[Stored data entries]
------------------------------------------------------------
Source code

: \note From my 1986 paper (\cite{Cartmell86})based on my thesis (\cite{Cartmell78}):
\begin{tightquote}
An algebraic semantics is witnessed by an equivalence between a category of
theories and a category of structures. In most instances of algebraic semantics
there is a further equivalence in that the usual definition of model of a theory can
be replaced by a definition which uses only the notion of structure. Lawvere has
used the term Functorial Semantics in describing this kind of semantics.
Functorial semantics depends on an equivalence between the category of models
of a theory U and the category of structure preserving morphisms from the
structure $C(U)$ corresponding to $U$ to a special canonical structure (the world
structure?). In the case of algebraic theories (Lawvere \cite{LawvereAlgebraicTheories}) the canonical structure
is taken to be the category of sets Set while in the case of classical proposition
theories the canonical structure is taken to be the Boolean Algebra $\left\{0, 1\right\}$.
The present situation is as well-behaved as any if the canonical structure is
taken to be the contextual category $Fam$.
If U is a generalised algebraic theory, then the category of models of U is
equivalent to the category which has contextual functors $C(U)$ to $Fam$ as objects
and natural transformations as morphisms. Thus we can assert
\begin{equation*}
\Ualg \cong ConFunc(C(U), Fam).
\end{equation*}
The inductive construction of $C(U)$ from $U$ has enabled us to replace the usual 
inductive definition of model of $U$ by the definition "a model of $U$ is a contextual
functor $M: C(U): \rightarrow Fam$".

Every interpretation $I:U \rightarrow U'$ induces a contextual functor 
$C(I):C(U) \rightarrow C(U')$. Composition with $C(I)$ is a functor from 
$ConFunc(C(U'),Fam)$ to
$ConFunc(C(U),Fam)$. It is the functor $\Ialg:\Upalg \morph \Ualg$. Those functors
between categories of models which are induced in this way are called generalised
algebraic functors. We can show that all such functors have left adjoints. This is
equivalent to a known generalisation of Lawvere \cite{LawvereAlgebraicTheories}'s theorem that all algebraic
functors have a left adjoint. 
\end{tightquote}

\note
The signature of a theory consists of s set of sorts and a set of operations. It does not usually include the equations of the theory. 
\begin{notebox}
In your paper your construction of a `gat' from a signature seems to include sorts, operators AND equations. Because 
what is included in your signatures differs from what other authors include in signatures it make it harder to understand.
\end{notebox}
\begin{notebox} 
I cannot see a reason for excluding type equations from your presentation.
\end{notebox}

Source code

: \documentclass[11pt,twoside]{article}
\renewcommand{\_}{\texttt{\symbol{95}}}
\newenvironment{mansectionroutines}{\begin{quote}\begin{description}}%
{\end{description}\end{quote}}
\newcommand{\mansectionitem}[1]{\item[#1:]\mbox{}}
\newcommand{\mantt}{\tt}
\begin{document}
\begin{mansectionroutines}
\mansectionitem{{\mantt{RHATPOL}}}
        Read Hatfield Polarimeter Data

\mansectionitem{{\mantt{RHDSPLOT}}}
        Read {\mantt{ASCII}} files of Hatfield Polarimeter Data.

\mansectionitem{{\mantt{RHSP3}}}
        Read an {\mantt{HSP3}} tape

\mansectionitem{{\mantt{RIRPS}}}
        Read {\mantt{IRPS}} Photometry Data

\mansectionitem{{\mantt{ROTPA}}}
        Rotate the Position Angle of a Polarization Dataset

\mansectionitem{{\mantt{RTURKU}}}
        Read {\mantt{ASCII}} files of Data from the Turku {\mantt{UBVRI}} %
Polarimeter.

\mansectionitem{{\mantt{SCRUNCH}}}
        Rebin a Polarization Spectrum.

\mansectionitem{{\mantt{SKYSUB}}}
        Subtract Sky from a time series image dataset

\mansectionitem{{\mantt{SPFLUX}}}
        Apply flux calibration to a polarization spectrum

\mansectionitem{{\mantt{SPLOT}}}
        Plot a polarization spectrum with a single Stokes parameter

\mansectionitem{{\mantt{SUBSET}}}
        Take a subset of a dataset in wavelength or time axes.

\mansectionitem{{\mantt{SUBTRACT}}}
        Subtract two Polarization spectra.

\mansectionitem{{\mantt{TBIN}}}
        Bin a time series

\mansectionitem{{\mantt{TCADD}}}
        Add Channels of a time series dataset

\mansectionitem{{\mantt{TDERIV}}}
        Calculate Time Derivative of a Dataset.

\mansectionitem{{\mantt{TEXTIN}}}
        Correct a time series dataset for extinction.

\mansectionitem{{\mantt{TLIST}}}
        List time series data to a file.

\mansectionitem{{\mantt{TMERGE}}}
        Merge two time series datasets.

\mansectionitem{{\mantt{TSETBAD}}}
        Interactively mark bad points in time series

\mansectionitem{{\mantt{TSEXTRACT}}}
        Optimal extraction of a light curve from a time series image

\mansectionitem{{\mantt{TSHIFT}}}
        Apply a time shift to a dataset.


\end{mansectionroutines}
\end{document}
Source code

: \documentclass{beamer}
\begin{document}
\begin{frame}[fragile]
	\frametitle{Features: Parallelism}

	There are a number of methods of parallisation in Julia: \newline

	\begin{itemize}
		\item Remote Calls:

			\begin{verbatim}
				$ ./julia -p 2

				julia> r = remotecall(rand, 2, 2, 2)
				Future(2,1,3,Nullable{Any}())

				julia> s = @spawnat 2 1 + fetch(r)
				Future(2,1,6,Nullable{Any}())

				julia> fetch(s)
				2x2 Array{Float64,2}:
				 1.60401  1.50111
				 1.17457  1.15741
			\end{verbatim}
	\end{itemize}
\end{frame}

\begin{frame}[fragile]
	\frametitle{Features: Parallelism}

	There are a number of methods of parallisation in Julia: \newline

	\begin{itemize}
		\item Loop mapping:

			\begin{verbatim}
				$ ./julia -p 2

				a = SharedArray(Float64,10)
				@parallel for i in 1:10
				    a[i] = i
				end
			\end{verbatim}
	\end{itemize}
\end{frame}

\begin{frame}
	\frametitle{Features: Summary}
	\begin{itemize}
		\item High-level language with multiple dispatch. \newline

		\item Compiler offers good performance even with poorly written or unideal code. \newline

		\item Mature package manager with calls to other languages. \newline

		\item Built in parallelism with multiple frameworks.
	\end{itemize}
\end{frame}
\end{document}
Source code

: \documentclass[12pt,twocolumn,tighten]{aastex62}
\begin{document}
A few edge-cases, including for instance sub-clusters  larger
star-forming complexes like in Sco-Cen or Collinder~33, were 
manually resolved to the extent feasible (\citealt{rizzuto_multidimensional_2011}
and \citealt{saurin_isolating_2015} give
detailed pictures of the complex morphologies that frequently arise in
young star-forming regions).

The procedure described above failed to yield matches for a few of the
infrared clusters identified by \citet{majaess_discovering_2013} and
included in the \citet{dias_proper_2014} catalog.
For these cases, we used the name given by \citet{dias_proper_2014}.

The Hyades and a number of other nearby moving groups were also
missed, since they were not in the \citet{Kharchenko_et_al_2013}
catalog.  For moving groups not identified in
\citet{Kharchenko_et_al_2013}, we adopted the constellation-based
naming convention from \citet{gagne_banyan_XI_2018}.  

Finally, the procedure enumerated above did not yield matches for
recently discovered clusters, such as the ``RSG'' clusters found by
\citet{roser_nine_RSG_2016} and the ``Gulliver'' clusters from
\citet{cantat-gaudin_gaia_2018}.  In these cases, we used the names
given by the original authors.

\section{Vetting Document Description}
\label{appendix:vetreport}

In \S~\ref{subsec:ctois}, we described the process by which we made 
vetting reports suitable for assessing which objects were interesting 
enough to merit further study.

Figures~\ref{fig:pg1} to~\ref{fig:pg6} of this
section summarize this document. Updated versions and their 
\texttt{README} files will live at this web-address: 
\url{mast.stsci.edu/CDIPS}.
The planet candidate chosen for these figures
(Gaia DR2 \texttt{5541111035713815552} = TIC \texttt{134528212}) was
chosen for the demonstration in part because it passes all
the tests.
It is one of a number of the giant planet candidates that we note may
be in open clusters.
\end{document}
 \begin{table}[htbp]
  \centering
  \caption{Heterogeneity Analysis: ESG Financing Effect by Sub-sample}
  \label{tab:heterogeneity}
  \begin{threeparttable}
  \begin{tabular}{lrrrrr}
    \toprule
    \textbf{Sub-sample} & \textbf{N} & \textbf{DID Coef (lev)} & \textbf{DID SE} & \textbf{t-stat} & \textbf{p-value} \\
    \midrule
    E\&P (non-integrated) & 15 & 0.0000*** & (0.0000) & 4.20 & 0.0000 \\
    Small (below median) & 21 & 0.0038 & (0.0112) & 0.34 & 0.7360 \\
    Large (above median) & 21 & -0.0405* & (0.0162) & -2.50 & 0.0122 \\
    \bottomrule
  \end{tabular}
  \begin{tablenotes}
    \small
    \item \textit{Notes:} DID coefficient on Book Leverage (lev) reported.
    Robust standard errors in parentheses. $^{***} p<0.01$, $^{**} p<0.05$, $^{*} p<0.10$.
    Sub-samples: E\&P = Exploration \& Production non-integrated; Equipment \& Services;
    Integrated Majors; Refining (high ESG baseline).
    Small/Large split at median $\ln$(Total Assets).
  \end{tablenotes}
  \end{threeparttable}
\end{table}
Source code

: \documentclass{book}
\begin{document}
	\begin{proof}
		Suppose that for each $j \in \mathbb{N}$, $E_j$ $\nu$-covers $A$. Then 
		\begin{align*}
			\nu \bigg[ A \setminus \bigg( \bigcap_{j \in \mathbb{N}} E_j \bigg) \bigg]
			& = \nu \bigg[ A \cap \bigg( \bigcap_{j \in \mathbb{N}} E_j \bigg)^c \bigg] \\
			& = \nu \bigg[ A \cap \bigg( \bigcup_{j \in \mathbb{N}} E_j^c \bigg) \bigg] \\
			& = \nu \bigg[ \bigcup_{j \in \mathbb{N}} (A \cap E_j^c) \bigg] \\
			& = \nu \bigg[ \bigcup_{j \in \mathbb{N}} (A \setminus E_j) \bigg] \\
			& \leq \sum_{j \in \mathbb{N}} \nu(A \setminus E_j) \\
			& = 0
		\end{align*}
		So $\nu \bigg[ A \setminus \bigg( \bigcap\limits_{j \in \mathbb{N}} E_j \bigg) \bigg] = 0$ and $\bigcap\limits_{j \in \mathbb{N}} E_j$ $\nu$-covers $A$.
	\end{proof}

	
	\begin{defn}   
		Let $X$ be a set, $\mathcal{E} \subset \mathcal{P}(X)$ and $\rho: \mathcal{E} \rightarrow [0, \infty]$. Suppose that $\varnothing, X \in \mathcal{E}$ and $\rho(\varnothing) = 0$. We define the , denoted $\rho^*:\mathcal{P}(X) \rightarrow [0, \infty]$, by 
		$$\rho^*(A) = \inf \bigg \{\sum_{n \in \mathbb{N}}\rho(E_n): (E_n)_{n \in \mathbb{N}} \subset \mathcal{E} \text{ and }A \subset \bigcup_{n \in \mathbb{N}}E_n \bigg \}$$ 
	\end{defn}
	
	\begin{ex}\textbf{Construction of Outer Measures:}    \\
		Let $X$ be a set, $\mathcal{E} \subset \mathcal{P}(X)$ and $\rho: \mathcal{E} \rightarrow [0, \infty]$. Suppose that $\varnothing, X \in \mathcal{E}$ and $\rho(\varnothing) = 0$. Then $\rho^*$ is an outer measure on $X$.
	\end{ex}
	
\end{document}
------------------------------------------------------------
_PROBLEM DETAILS_
Take every line above carrying "cases" and return it.

_REPLY TO THE TASK_
A few edge-cases, including for instance sub-clusters  larger
For these cases, we used the name given by \citet{dias_proper_2014}.
\citet{cantat-gaudin_gaia_2018}.  In these cases, we used the names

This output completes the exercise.